*ABOUT THIS TASK:*
Of all the entries below, only the lines from the one with "En 1999, Guido" up to and including the one with "- un code aussi" are to be duplicated exactly.

○ ○ ○ ○ ○ ○ ○

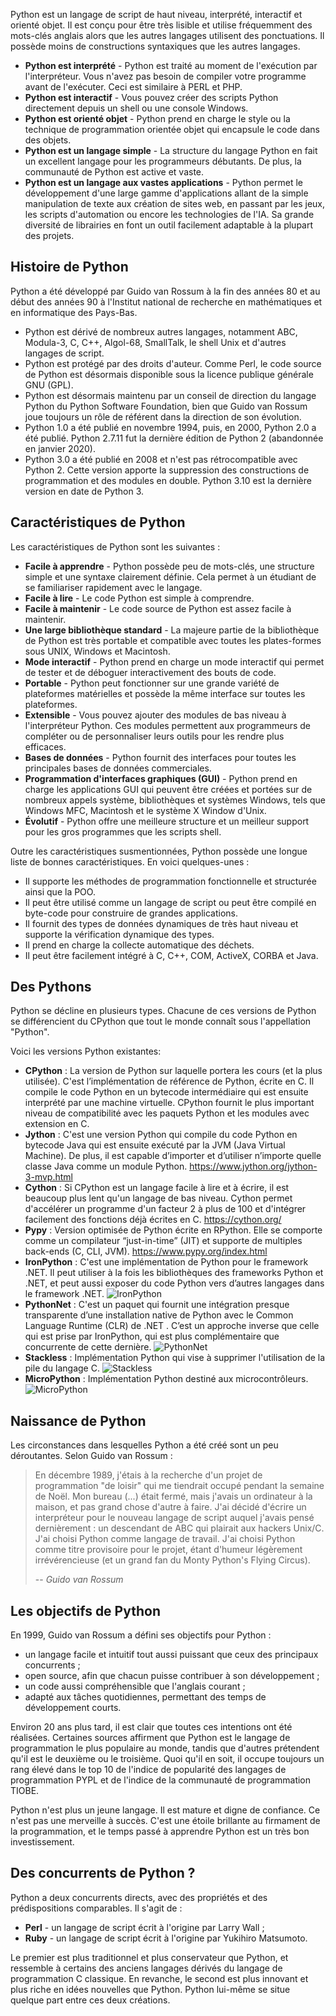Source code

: Python est un langage de script de haut niveau, interprété, interactif et orienté objet. Il est conçu pour être très lisible et utilise fréquemment des mots-clés anglais alors que les autres langages utilisent des ponctuations. Il possède moins de constructions syntaxiques que les autres langages.

- **Python est interprété** - Python est traité au moment de l'exécution par l'interpréteur. Vous n'avez pas besoin de compiler votre programme avant de l'exécuter. Ceci est similaire à PERL et PHP.
- **Python est interactif** - Vous pouvez créer des scripts Python directement depuis un shell ou une console Windows.
- **Python est orienté objet** - Python prend en charge le style ou la technique de programmation orientée objet qui encapsule le code dans des objets.
- **Python est un langage simple** - La structure du langage Python en fait un excellent langage pour les programmeurs débutants. De plus, la communauté de Python est active et vaste.
- **Python est un langage aux vastes applications** - Python permet le développement d'une large gamme d'applications allant de la simple manipulation de texte aux création de sites web, en passant par les jeux, les scripts d'automation ou encore les technologies de l'IA. Sa grande diversité de librairies en font un outil facilement adaptable à la plupart des projets.

## Histoire de Python

Python a été développé par Guido van Rossum à la fin des années 80 et au début des années 90 à l'Institut national de recherche en mathématiques et en informatique des Pays-Bas.

- Python est dérivé de nombreux autres langages, notamment ABC, Modula-3, C, C++, Algol-68, SmallTalk, le shell Unix et d'autres langages de script.
- Python est protégé par des droits d'auteur. Comme Perl, le code source de Python est désormais disponible sous la licence publique générale GNU (GPL).
- Python est désormais maintenu par un conseil de direction du langage Python du Python Software Foundation, bien que Guido van Rossum joue toujours un rôle de référent dans la direction de son évolution.
- Python 1.0 a été publié en novembre 1994, puis, en 2000, Python 2.0 a été publié. Python 2.7.11 fut la dernière édition de Python 2 (abandonnée en janvier 2020).
- Python 3.0 a été publié en 2008 et n'est pas rétrocompatible avec Python 2. Cette version apporte la suppression des constructions de programmation et des modules en double. Python 3.10 est la dernière version en date de Python 3.

## Caractéristiques de Python

Les caractéristiques de Python sont les suivantes :

- **Facile à apprendre** - Python possède peu de mots-clés, une structure simple et une syntaxe clairement définie. Cela permet à un étudiant de se familiariser rapidement avec le langage.
- **Facile à lire** - Le code Python est simple à comprendre.
- **Facile à maintenir** - Le code source de Python est assez facile à maintenir.
- **Une large bibliothèque standard** - La majeure partie de la bibliothèque de Python est très portable et compatible avec toutes les plates-formes sous UNIX, Windows et Macintosh.
- **Mode interactif** - Python prend en charge un mode interactif qui permet de tester et de déboguer interactivement des bouts de code.
- **Portable** - Python peut fonctionner sur une grande variété de plateformes matérielles et possède la même interface sur toutes les plateformes.
- **Extensible** - Vous pouvez ajouter des modules de bas niveau à l'interpréteur Python. Ces modules permettent aux programmeurs de compléter ou de personnaliser leurs outils pour les rendre plus efficaces.
- **Bases de données** - Python fournit des interfaces pour toutes les principales bases de données commerciales.
- **Programmation d'interfaces graphiques (GUI)** - Python prend en charge les applications GUI qui peuvent être créées et portées sur de nombreux appels système, bibliothèques et systèmes Windows, tels que Windows MFC, Macintosh et le système X Window d'Unix.
- **Évolutif** - Python offre une meilleure structure et un meilleur support pour les gros programmes que les scripts shell.

Outre les caractéristiques susmentionnées, Python possède une longue liste de bonnes caractéristiques. En voici quelques-unes :

- Il supporte les méthodes de programmation fonctionnelle et structurée ainsi que la POO.
- Il peut être utilisé comme un langage de script ou peut être compilé en byte-code pour construire de grandes applications.
- Il fournit des types de données dynamiques de très haut niveau et supporte la vérification dynamique des types.
- Il prend en charge la collecte automatique des déchets.
- Il peut être facilement intégré à C, C++, COM, ActiveX, CORBA et Java.

## Des Pythons

Python se décline en plusieurs types. Chacune de ces versions de Python se différencient du CPython que tout le monde connaît sous l'appellation "Python". 

Voici les versions Python existantes:

- **CPython** : La version de Python sur laquelle portera les cours (et la plus utilisée). C'est l’implémentation de référence de Python, écrite en C. Il compile le code Python en un bytecode intermédiaire qui est ensuite interprété par une machine virtuelle. CPython fournit le plus important niveau de compatibilité avec les paquets Python et les modules avec extension en C.
- **Jython** : C'est une version Python qui compile du code Python en bytecode Java qui est ensuite exécuté par la JVM (Java Virtual Machine). De plus, il est capable d’importer et d’utiliser n’importe quelle classe Java comme un module Python. <a href="https://www.jython.org/jython-3-mvp.html" target="_blank" title="Jython">https://www.jython.org/jython-3-mvp.html</a>
- **Cython** :   Si CPython est un langage  facile à lire et à écrire,  il est beaucoup plus lent  qu'un langage de bas niveau.  Cython permet d'accélérer un programme d'un facteur 2 à plus de 100 et d'intégrer facilement des fonctions déjà écrites en C. <a href="https://cython.org/" target="_blank" title="Cython">https://cython.org/</a>
- **Pypy** : Version optimisée de Python écrite en RPython. Elle se comporte comme un compilateur “just-in-time” (JIT) et supporte de multiples back-ends (C, CLI, JVM). <a href="https://www.pypy.org/index.html" target="_blank" title="Pypy">https://www.pypy.org/index.html</a>
- **IronPython** : C'est une implémentation de Python pour le framework .NET. Il peut utiliser à la fois les bibliothèques des frameworks Python et .NET, et peut aussi exposer du code Python vers d’autres langages dans le framework .NET. ![IronPython](https://ironpython.net/)
- **PythonNet** : C'est un paquet qui fournit une intégration presque transparente d’une installation native de Python avec le Common Language Runtime (CLR) de .NET . C’est un approche inverse que celle qui est prise par IronPython, qui est plus complémentaire que concurrente de cette dernière. ![PythonNet](http://pythonnet.github.io/)
- **Stackless** : Implémentation Python qui vise à supprimer l'utilisation de la pile du langage C. ![Stackless](https://github.com/stackless-dev/stackless/wiki/)
- **MicroPython** : Implémentation Python destiné aux microcontrôleurs. ![MicroPython](https://micropython.fr/)

## Naissance de Python

Les circonstances dans lesquelles Python a été créé sont un peu déroutantes. Selon Guido van Rossum :

> En décembre 1989, j'étais à la recherche d'un projet de programmation "de loisir" qui me tiendrait occupé pendant la semaine de Noël. Mon bureau (...) était fermé, mais j'avais un ordinateur à la maison, et pas grand chose d'autre à faire. J'ai décidé d'écrire un interpréteur pour le nouveau langage de script auquel j'avais pensé dernièrement : un descendant de ABC qui plairait aux hackers Unix/C. J'ai choisi Python comme langage de travail. J'ai choisi Python comme titre provisoire pour le projet, étant d'humeur légèrement irrévérencieuse (et un grand fan du Monty Python's Flying Circus).
> 
> -- <cite>Guido van Rossum</cite>

## Les objectifs de Python

En 1999, Guido van Rossum a défini ses objectifs pour Python :

- un langage facile et intuitif tout aussi puissant que ceux des principaux concurrents ;
- open source, afin que chacun puisse contribuer à son développement ;
- un code aussi compréhensible que l'anglais courant ;
- adapté aux tâches quotidiennes, permettant des temps de développement courts.

Environ 20 ans plus tard, il est clair que toutes ces intentions ont été réalisées. Certaines sources affirment que Python est le langage de programmation le plus populaire au monde, tandis que d'autres prétendent qu'il est le deuxième ou le troisième.
Quoi qu'il en soit, il occupe toujours un rang élevé dans le top 10 de l'indice de popularité des langages de programmation PYPL et de l'indice de la communauté de programmation TIOBE.

Python n'est plus un jeune langage. Il est mature et digne de confiance. Ce n'est pas une merveille à succès. C'est une étoile brillante au firmament de la programmation, et le temps passé à apprendre Python est un très bon investissement.

## Des concurrents de Python ?

Python a deux concurrents directs, avec des propriétés et des prédispositions comparables. Il s'agit de :

- **Perl** - un langage de script écrit à l'origine par Larry Wall ;
- **Ruby** - un langage de script écrit à l'origine par Yukihiro Matsumoto.

Le premier est plus traditionnel et plus conservateur que Python, et ressemble à certains des anciens langages dérivés du langage de programmation C classique. En revanche, le second est plus innovant et plus riche en idées nouvelles que Python. Python lui-même se situe quelque part entre ces deux créations.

○ ○ ○ ○ ○ ○ ○

*ANSWER SPACE:*
En 1999, Guido van Rossum a défini ses objectifs pour Python :

- un langage facile et intuitif tout aussi puissant que ceux des principaux concurrents ;
- open source, afin que chacun puisse contribuer à son développement ;
- un code aussi compréhensible que l'anglais courant ;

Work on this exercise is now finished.